Nelson often tops New Zealand as the country’s sunniest city so it’s no wonder it’s a popular destination for summer holiday makers. The flat shallow waters of Tahunanui Beach are popular with swimmers, paddle boarders and kayaks, while the windswept channel of the Back Beach offers perfect conditions for wind and kitesurfers. The safe harbour is not only for freighters and commercial deepsea fishing fleets, but for yachts, rowing boats and waka.
The Boulder Bank, Haulashore Island & Arrow Rock
Nelsonians may be blasé about the Boulder Bank, but this 13.5km barrier is a unique geological feature composed of granodiorite pebbles, cobbles and boulders derived from Mackay Bluff, north of Glenduan.
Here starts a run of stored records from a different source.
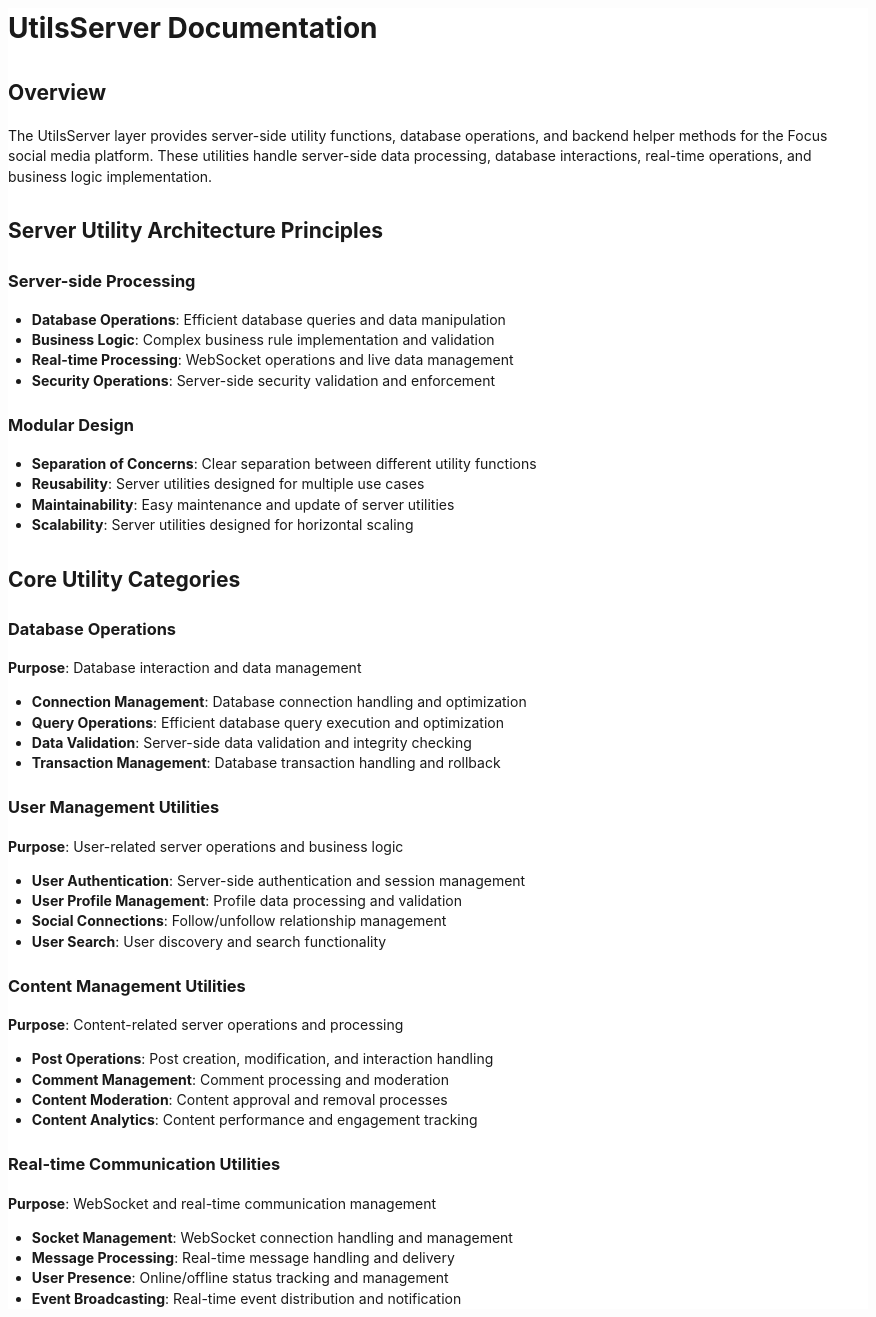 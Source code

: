 # UtilsServer Documentation

## Overview

The UtilsServer layer provides server-side utility functions, database operations, and backend helper methods for the Focus social media platform. These utilities handle server-side data processing, database interactions, real-time operations, and business logic implementation.

## Server Utility Architecture Principles

### Server-side Processing
- **Database Operations**: Efficient database queries and data manipulation
- **Business Logic**: Complex business rule implementation and validation
- **Real-time Processing**: WebSocket operations and live data management
- **Security Operations**: Server-side security validation and enforcement

### Modular Design
- **Separation of Concerns**: Clear separation between different utility functions
- **Reusability**: Server utilities designed for multiple use cases
- **Maintainability**: Easy maintenance and update of server utilities
- **Scalability**: Server utilities designed for horizontal scaling

## Core Utility Categories

### Database Operations
**Purpose**: Database interaction and data management
- **Connection Management**: Database connection handling and optimization
- **Query Operations**: Efficient database query execution and optimization
- **Data Validation**: Server-side data validation and integrity checking
- **Transaction Management**: Database transaction handling and rollback

### User Management Utilities
**Purpose**: User-related server operations and business logic
- **User Authentication**: Server-side authentication and session management
- **User Profile Management**: Profile data processing and validation
- **Social Connections**: Follow/unfollow relationship management
- **User Search**: User discovery and search functionality

### Content Management Utilities
**Purpose**: Content-related server operations and processing
- **Post Operations**: Post creation, modification, and interaction handling
- **Comment Management**: Comment processing and moderation
- **Content Moderation**: Content approval and removal processes
- **Content Analytics**: Content performance and engagement tracking

### Real-time Communication Utilities
**Purpose**: WebSocket and real-time communication management
- **Socket Management**: WebSocket connection handling and management
- **Message Processing**: Real-time message handling and delivery
- **User Presence**: Online/offline status tracking and management
- **Event Broadcasting**: Real-time event distribution and notification
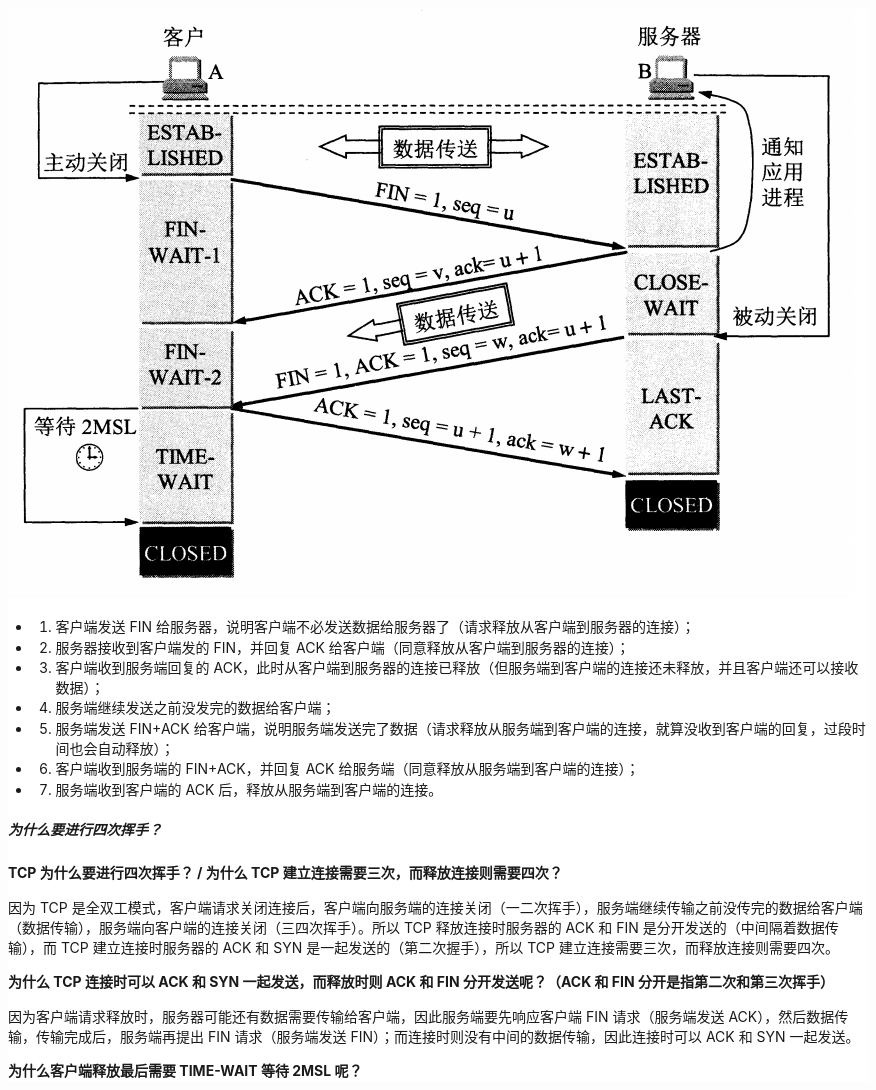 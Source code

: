 ![](img/network/20240228173125.png)
- 1. 客户端发送 FIN 给服务器，说明客户端不必发送数据给服务器了（请求释放从客户端到服务器的连接）；
- 2. 服务器接收到客户端发的 FIN，并回复 ACK 给客户端（同意释放从客户端到服务器的连接）；
- 3. 客户端收到服务端回复的 ACK，此时从客户端到服务器的连接已释放（但服务端到客户端的连接还未释放，并且客户端还可以接收数据）；
- 4. 服务端继续发送之前没发完的数据给客户端；
- 5. 服务端发送 FIN+ACK 给客户端，说明服务端发送完了数据（请求释放从服务端到客户端的连接，就算没收到客户端的回复，过段时间也会自动释放）；
- 6. 客户端收到服务端的 FIN+ACK，并回复 ACK 给服务端（同意释放从服务端到客户端的连接）；
- 7. 服务端收到客户端的 ACK 后，释放从服务端到客户端的连接。

##### 为什么要进行四次挥手？

**TCP 为什么要进行四次挥手？ / 为什么 TCP 建立连接需要三次，而释放连接则需要四次？**

因为 TCP 是全双工模式，客户端请求关闭连接后，客户端向服务端的连接关闭（一二次挥手），服务端继续传输之前没传完的数据给客户端（数据传输），服务端向客户端的连接关闭（三四次挥手）。所以 TCP 释放连接时服务器的 ACK 和 FIN 是分开发送的（中间隔着数据传输），而 TCP 建立连接时服务器的 ACK 和 SYN 是一起发送的（第二次握手），所以 TCP 建立连接需要三次，而释放连接则需要四次。

**为什么 TCP 连接时可以 ACK 和 SYN 一起发送，而释放时则 ACK 和 FIN 分开发送呢？（ACK 和 FIN 分开是指第二次和第三次挥手）**

因为客户端请求释放时，服务器可能还有数据需要传输给客户端，因此服务端要先响应客户端 FIN 请求（服务端发送 ACK），然后数据传输，传输完成后，服务端再提出 FIN 请求（服务端发送 FIN）；而连接时则没有中间的数据传输，因此连接时可以 ACK 和 SYN 一起发送。

**为什么客户端释放最后需要 TIME-WAIT 等待 2MSL 呢？**
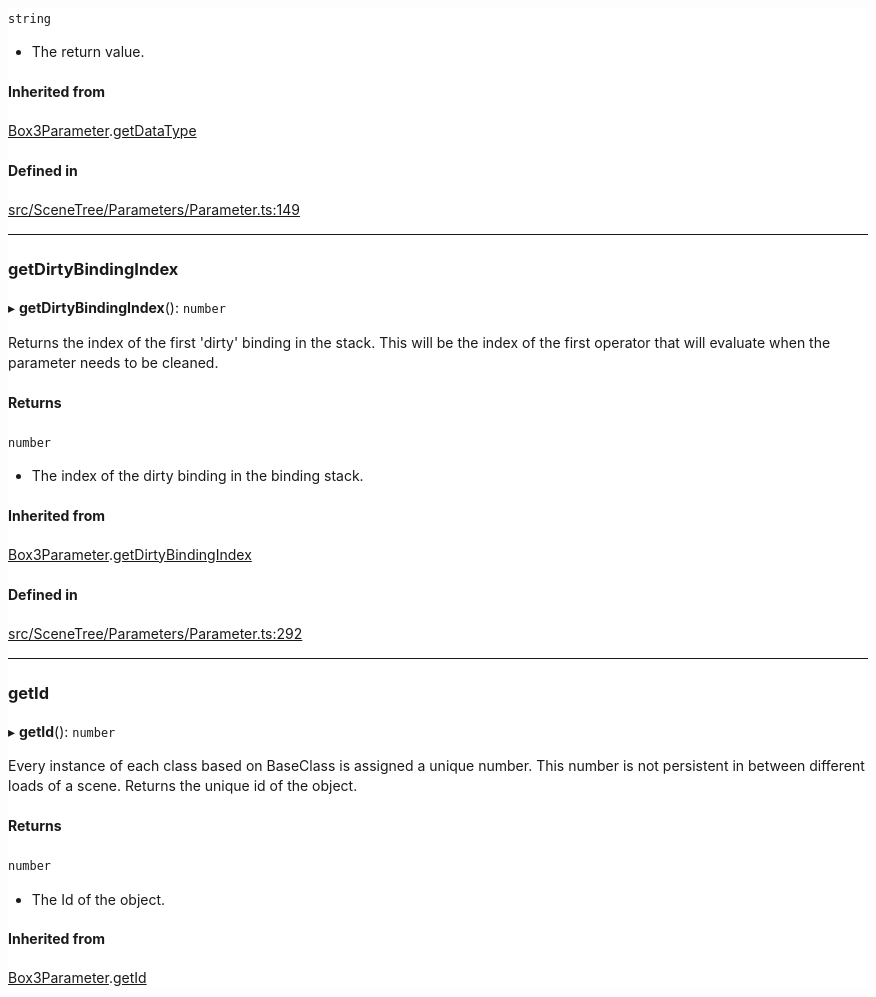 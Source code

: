 `string`

- The return value.

#### Inherited from

[Box3Parameter](SceneTree_Parameters_Box3Parameter.Box3Parameter).[getDataType](SceneTree_Parameters_Box3Parameter.Box3Parameter#getdatatype)

#### Defined in

[src/SceneTree/Parameters/Parameter.ts:149](https://github.com/ZeaInc/zea-engine/blob/bfc726cd6/src/SceneTree/Parameters/Parameter.ts#L149)

___

### getDirtyBindingIndex

▸ **getDirtyBindingIndex**(): `number`

Returns the index of the first 'dirty' binding in the stack. This will be the index of the
first operator that will evaluate when the parameter needs to be cleaned.

#### Returns

`number`

- The index of the dirty binding in the binding stack.

#### Inherited from

[Box3Parameter](SceneTree_Parameters_Box3Parameter.Box3Parameter).[getDirtyBindingIndex](SceneTree_Parameters_Box3Parameter.Box3Parameter#getdirtybindingindex)

#### Defined in

[src/SceneTree/Parameters/Parameter.ts:292](https://github.com/ZeaInc/zea-engine/blob/bfc726cd6/src/SceneTree/Parameters/Parameter.ts#L292)

___

### getId

▸ **getId**(): `number`

Every instance of each class based on BaseClass is assigned a unique number.
This number is not persistent in between different loads of a scene.
Returns the unique id of the object.

#### Returns

`number`

- The Id of the object.

#### Inherited from

[Box3Parameter](SceneTree_Parameters_Box3Parameter.Box3Parameter).[getId](SceneTree_Parameters_Box3Parameter.Box3Parameter#getid)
For Māori, the haven was known for snapper.
Originally, Haulashore Island was part of the Boulder Bank, with the main entrance to the harbour through the narrow channel guarded by Arrow Rock. In 1842, the Fifeshire, full of English settlers, ran aground. The rapid growth of Nelson Port demanded that the channel be deepened, so in 1850-53, Arrow Rock was repeatedly blasted (Arrow Rock was named after the first ship to sail into Nelson Harbour, the Arrow in 1841. She was only a year ahead of the ill-fated Fifeshire. The Rock still retains both names.)
In the 1870s, the Waimea River changed its course causing the channel around Haulashore Island to silt up and increasing the number of vessel strandings.
Finally, in 1906 an artificial shipping channel was created, aptly named The Cut. Interestingly, the national government of the time would not agree to the expensive works on The Cut until a Harbour Board was formed, so The Cut marks the birth of modern Port as well as being an engineering feat.
Today, the Boulder Bank is managed as a scenic reserve by Department of Conservation. There’s a comprehensive timeline for Port Nelson on The Prow.
Māori were known to be living in the Waimea Inlet from around 1400. Bones from a midden show that snapper, kahawai and barracouta were the most common fish species caught alongside other food including moa, weka, kererū, spotted shag, Polynesian dog and Southern fur seal.
The mouth of the Waimea Inlet crossed the present-day beach, so that it served as an alternative to Port Nelson. In the 1870s, a new channel formed, ending the port, but washing up the sanddunes. Change was constant throughout the 20th century. The Through the following decades, with the opening of Rocks Road in 1899, the beach was improved with tree-plantings and changing sheds. The beach was called The Sands, until a competition in 1902 decided on Tahuna. The name was already taken, so it was briefly called Tatahi, before landing on Tahunanui. The Motor Camp was established with more than 1000 campers staying there in 1938. An area that had been levelled for a wartime anti-aircraft gun battery was reinvented as a dine and dance building in the 1940’s, finally becoming the current-day skating rink. The annual back beach motor races were a highlight of the Nelson calendar from 1949 until 1977. A summer highlight for Nelsonians and visitors alike was the annual Beach Carnival.
Sarah McClintock, Curator at The Suter, has written a really interesting article about artworks and their frames, including Major’s Summer in Nelson as an example of a work in dire need of reframing. In ArtWalk, it is without a frame of course, something which McClintock much prefers to the dull bronze and matte fabric insert that currently encases the original.
Artist and printmaker Irvine Major (1922-2000) was born in Christchurch and served in the Middle East and Italy during the Second World War. From 1949 he lived in Nelson where he was an active member of the Suter Art Society, exhibiting regularly and holding various offices. As the art master at Nelson College he counted Laurence Aberhart and Philip Clairmont among his pupils.
He was awarded a merit prize in the Kelliher Art competition in 1958.
Major combined a fine art practice with commercial commissions – excelling at both.